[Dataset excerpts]
━━━━━━━━━━━━━━━━━━━━

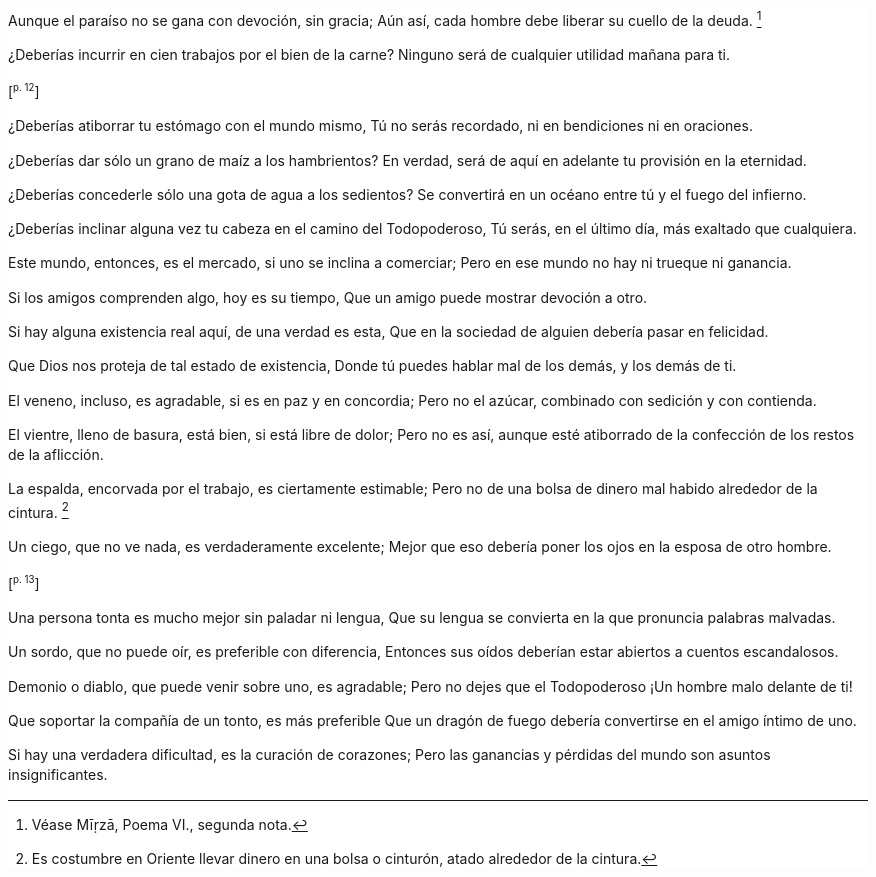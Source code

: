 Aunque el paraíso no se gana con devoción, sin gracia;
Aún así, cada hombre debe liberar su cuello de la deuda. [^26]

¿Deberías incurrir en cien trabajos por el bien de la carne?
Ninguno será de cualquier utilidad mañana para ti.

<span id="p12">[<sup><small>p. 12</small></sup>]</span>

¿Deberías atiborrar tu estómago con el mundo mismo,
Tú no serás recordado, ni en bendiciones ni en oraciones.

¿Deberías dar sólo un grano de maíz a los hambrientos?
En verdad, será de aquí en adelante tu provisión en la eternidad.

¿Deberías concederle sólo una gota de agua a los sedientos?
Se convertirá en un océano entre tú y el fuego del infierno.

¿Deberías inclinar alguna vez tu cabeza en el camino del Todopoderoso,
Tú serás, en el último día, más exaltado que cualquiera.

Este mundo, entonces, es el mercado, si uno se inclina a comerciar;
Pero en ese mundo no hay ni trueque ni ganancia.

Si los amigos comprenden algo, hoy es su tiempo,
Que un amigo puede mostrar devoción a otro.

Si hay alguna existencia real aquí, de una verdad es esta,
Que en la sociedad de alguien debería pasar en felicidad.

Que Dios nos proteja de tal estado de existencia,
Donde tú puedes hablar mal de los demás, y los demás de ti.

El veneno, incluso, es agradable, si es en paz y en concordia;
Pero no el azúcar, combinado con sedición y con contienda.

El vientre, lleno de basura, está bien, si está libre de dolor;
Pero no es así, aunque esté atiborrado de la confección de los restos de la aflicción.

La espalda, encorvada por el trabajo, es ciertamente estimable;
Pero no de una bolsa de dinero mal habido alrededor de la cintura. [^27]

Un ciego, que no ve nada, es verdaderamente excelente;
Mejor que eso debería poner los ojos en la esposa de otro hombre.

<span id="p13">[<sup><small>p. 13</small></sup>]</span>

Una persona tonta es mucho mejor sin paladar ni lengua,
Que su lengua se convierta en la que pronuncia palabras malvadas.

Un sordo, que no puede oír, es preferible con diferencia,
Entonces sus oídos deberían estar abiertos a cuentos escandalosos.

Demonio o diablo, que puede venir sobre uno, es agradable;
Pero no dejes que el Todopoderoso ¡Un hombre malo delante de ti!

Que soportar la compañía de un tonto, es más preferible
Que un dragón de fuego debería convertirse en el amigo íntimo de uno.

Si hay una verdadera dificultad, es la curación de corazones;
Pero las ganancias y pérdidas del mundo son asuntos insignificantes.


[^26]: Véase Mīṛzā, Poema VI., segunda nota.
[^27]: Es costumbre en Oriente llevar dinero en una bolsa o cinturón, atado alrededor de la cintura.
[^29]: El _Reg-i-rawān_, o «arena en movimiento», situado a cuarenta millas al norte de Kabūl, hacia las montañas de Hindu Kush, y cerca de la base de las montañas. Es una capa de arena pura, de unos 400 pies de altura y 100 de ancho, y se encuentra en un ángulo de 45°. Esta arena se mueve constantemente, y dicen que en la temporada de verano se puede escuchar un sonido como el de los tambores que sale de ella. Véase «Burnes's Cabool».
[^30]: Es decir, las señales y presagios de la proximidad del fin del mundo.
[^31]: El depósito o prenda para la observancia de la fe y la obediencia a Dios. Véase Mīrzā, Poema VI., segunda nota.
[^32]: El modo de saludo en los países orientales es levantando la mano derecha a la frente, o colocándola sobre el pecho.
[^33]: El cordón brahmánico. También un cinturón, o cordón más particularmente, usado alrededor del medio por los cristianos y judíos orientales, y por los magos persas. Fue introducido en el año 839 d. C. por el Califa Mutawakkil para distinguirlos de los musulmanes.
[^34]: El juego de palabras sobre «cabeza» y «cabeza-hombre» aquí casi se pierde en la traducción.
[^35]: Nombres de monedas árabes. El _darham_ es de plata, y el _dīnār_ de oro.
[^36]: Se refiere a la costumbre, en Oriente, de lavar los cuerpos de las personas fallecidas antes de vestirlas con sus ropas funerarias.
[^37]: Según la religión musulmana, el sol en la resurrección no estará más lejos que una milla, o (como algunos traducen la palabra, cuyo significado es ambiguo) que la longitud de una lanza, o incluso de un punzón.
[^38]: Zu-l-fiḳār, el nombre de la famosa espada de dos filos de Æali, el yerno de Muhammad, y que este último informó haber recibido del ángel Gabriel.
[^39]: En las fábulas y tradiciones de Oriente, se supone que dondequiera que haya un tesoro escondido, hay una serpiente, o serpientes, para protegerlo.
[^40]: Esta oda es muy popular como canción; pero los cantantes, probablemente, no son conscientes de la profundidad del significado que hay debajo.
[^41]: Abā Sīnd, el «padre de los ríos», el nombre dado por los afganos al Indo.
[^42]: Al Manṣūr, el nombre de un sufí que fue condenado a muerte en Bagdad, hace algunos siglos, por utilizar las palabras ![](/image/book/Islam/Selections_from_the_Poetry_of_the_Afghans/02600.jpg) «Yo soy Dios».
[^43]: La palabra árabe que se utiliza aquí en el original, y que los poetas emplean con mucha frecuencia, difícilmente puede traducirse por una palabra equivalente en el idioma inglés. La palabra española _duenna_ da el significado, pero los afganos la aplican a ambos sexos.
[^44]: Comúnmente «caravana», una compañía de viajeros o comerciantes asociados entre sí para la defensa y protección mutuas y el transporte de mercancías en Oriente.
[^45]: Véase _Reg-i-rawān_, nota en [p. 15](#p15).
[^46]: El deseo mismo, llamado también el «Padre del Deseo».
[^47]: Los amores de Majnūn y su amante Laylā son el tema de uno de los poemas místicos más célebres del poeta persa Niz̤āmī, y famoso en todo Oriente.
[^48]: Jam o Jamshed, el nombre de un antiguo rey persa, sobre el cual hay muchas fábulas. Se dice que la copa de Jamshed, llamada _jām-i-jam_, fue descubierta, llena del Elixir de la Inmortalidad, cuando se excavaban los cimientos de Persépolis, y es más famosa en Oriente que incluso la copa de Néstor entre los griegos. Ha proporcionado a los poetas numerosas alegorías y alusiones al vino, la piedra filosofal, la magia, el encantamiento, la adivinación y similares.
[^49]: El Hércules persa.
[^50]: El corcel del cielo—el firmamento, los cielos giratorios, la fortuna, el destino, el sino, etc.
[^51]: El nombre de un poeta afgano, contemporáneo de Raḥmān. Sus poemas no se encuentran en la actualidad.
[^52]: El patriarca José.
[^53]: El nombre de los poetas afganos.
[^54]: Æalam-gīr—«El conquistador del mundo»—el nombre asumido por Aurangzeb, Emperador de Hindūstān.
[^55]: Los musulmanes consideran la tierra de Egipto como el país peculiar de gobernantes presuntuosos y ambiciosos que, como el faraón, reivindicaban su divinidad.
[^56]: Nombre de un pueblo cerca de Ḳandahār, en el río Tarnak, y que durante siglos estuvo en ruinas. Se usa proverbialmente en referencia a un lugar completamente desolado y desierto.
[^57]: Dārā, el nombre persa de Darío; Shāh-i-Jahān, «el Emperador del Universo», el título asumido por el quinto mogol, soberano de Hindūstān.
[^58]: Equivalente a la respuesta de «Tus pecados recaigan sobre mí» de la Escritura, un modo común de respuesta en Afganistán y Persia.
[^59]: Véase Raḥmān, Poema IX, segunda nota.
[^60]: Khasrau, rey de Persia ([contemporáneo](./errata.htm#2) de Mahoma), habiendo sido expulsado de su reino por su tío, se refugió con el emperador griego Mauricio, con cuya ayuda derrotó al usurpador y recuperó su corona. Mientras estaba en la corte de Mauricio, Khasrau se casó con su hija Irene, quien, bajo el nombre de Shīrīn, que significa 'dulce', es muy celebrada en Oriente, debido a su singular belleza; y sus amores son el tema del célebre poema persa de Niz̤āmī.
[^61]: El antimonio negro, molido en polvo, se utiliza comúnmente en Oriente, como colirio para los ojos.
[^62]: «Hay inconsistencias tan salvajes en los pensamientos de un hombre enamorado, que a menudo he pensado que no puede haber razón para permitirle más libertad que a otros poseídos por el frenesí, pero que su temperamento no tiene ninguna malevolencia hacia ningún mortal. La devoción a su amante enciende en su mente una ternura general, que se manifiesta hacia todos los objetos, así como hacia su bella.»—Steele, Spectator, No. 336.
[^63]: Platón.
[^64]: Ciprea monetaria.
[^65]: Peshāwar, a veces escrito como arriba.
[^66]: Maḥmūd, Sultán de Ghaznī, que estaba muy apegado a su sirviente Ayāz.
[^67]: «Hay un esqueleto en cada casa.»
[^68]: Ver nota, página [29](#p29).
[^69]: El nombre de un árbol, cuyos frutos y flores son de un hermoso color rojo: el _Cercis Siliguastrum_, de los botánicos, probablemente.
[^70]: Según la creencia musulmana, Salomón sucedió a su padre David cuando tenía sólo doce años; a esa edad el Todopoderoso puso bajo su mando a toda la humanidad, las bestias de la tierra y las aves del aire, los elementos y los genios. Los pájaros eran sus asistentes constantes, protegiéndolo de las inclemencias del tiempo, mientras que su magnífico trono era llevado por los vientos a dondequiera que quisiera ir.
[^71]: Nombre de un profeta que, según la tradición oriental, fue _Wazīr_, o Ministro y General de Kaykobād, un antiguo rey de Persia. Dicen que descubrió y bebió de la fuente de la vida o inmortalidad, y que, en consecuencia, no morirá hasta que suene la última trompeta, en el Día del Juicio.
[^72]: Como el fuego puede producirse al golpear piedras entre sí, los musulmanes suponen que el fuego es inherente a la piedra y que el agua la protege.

━━━━━━━━━━━━━━━━━━━━

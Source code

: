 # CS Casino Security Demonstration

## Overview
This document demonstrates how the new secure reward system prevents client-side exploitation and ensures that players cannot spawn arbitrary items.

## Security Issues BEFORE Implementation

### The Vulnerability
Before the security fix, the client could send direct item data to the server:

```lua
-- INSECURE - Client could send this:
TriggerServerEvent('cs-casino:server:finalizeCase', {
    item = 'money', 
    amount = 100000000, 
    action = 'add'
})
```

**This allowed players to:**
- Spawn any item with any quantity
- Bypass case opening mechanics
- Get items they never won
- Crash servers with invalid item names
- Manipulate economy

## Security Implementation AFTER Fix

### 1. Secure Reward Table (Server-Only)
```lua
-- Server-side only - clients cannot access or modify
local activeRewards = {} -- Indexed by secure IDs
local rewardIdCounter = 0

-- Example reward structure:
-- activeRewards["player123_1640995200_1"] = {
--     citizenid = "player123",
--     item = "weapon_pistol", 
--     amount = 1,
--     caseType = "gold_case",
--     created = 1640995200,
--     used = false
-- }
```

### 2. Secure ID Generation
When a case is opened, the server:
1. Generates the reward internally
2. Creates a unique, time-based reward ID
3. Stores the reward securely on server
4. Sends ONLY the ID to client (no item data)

━━━━━━━━━━━━━━━━━━━━

WHAT TO WORK ON >> Scan the lines above for the word "serás", then copy each line that has it.

SOLUTION >>
Tú no serás recordado, ni en bendiciones ni en oraciones.
Tú serás, en el último día, más exaltado que cualquiera.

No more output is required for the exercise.